● **The input**

((

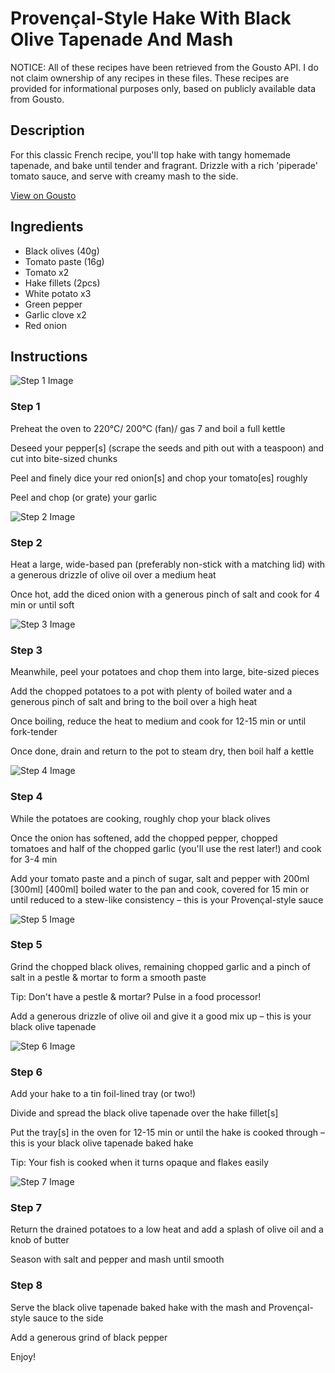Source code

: # Provençal-Style Hake With Black Olive Tapenade And Mash

NOTICE: All of these recipes have been retrieved from the Gousto API. I do not claim ownership of any recipes in these files. These recipes are provided for informational purposes only, based on publicly available data from Gousto.

## Description

For this classic French recipe, you'll top hake with tangy homemade tapenade, and bake until tender and fragrant. Drizzle with a rich 'piperade' tomato sauce, and serve with creamy mash to the side. 

[View on Gousto](https://www.gousto.co.uk/recipes/cookbook/provencal-style-hake-with-black-olive-tapenade-and-mash)

## Ingredients

- Black olives (40g)
- Tomato paste (16g)
- Tomato x2
- Hake fillets (2pcs)
- White potato x3
- Green pepper
- Garlic clove x2
- Red onion

## Instructions

![Step 1 Image](https://production-media.gousto.co.uk/cms/recipe-step-image/Step-1-1691482325834-x200.jpg)

### Step 1

Preheat the oven to 220°C/ 200°C (fan)/ gas 7 and boil a full kettle

Deseed your pepper[s] (scrape the seeds and pith out with a teaspoon) and cut into bite-sized chunks

Peel and finely dice your red onion[s]<span class="text-danger"> </span>and chop your tomato[es] roughly

Peel and chop (or grate) your garlic

![Step 2 Image](https://production-media.gousto.co.uk/cms/recipe-step-image/Step-2-1691482331786-x200.jpg)

### Step 2

Heat a large, wide-based pan (preferably non-stick with a matching lid) with a generous drizzle of olive oil over a medium heat

Once hot, add the diced onion with a generous pinch of salt and cook for 4 min or until soft

![Step 3 Image](https://production-media.gousto.co.uk/cms/recipe-step-image/Step-3-1691482337566-x200.jpg)

### Step 3

Meanwhile, peel your potatoes and chop them into large, bite-sized pieces

Add the chopped potatoes to a pot with plenty of boiled water and a generous pinch of salt and bring to the boil over a high heat

Once boiling, reduce the heat to medium and cook for 12-15 min or until fork-tender

Once done, drain and return to the pot to steam dry, then boil half a kettle

![Step 4 Image](https://production-media.gousto.co.uk/cms/recipe-step-image/Step-4-1691482342641-x200.jpg)

### Step 4

While the potatoes are cooking, roughly chop your black olives

Once the onion has softened, add the chopped pepper, chopped tomatoes and half of the chopped garlic (you'll use the rest later!) and cook for 3-4 min

Add your tomato paste and a pinch of sugar, salt and pepper with 200ml <span class="text-purple">[300ml]</span> <span class="text-danger">[400ml]</span> boiled water to the pan and cook, covered for 15 min or until reduced to a stew-like consistency – this is your Provençal-style sauce

![Step 5 Image](https://production-media.gousto.co.uk/cms/recipe-step-image/Step-5-1691482347803-x200.jpg)

### Step 5

Grind the chopped black olives, remaining chopped garlic and a pinch of salt in a pestle & mortar to form a smooth paste

Tip: Don't have a pestle & mortar? Pulse in a food processor!

Add a generous drizzle of olive oil and give it a good mix up – this is your black olive tapenade

![Step 6 Image](https://production-media.gousto.co.uk/cms/recipe-step-image/Step-6-1691482353191-x200.jpg)

### Step 6

Add your hake to a tin foil-lined tray (or two!)

Divide and spread the black olive tapenade over the hake fillet[s]

Put the tray[s] in the oven for 12-15 min or until the hake is cooked through – this is your black olive tapenade baked hake

Tip: Your fish is cooked when it turns opaque and flakes easily

![Step 7 Image](https://production-media.gousto.co.uk/cms/recipe-step-image/Step-7-1691482358374-x200.jpg)

### Step 7

Return the drained potatoes to a low heat and add a splash of olive oil and a knob of butter

Season with salt and pepper and mash until smooth

### Step 8

Serve the black olive tapenade baked hake with the mash and Provençal-style sauce to the side

Add a generous grind of black pepper

Enjoy!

))

● **Activity**
With the line that has "Preheat the oven" as the first and the line that has "Once done, drain" as the last, repeat exactly that run of lines above and no more.

● **Answer for this exercise**
Preheat the oven to 220°C/ 200°C (fan)/ gas 7 and boil a full kettle

Deseed your pepper[s] (scrape the seeds and pith out with a teaspoon) and cut into bite-sized chunks

Peel and finely dice your red onion[s]<span class="text-danger"> </span>and chop your tomato[es] roughly

Peel and chop (or grate) your garlic

![Step 2 Image](https://production-media.gousto.co.uk/cms/recipe-step-image/Step-2-1691482331786-x200.jpg)

### Step 2

Heat a large, wide-based pan (preferably non-stick with a matching lid) with a generous drizzle of olive oil over a medium heat

Once hot, add the diced onion with a generous pinch of salt and cook for 4 min or until soft

![Step 3 Image](https://production-media.gousto.co.uk/cms/recipe-step-image/Step-3-1691482337566-x200.jpg)

### Step 3

Meanwhile, peel your potatoes and chop them into large, bite-sized pieces

Add the chopped potatoes to a pot with plenty of boiled water and a generous pinch of salt and bring to the boil over a high heat

Once boiling, reduce the heat to medium and cook for 12-15 min or until fork-tender

Once done, drain and return to the pot to steam dry, then boil half a kettle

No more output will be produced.